The only exception to the requirement for consent is cookies that are "strictly necessary" for a service requested by the user. The ICO has indicated that this exception should be interpreted quite narrowly and may apply in the circumstance where a user of a website has chosen the goods they wish to buy and has clicked "add to basket" and the site remembers what items they chose on a previous page.

Although the new legislation comes into force on 26th May 2011, the Government's view is that there should be a phased approach to the implementation of the changes and the ICO is not expected to take enforcement action for non-compliance in the short term. The ICO will shortly be issuing some guidance on how they intend to enforce the new Regulations.

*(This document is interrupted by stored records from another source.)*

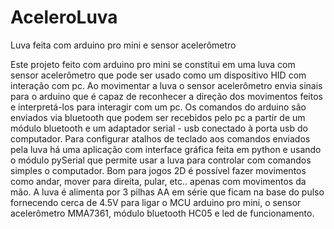 # AceleroLuva
Luva feita com arduino pro mini e sensor acelerômetro

Este projeto feito com arduino pro mini se constitui em uma luva com sensor acelerômetro que pode ser usado como um dispositivo
HID com interação com pc. Ao movimentar a luva o sensor acelerômetro envia sinais para o arduino que é capaz de reconhecer a 
direção dos movimentos feitos e interpretá-los para interagir com um pc. Os comandos do arduino são enviados via bluetooth
que podem ser recebidos pelo pc a partir de um módulo bluetooth e um adaptador serial - usb conectado à porta usb do computador.
Para configurar atalhos de teclado aos comandos enviados pela luva há uma aplicação com interface gráfica feita em python e
usando o módulo pySerial que permite usar a luva para controlar com comandos simples o computador. Bom para jogos 2D é possível
fazer movimentos como andar, mover para direita, pular, etc.. apenas com movimentos da mão. A luva é alimenta por 3 pilhas AA
em série que ficam na base do pulso fornecendo cerca de 4.5V para ligar o MCU arduino pro mini, o sensor acelerômetro MMA7361,
módulo bluetooth HC05 e led de funcionamento.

At this stage, the ICO advises organisations to:

1. check what type of cookies and similar technologies you are using and how you are using them
2. assess how intrusive your use of cookies is
3. decide what solution to obtain consent will be best in your circumstances.

It is this third point that most organisations will be focusing on. Use of browser settings to indicate consent appears to be the most practical method. However, the Department for Culture, Media and Sport (DCMS) response to the consultation paper published in September 2010 suggests that the current form of browser settings does not comply with the revised legislation. The ICO similarly notes in its guidance that most browser settings are not sophisticated enough to allow the user to provide appropriate consents to the various types of cookies. Therefore some other means of obtaining consent would have to be sought, at least until the browser manufacturers have developed and made available browser level solutions which are appropriate to signify consent.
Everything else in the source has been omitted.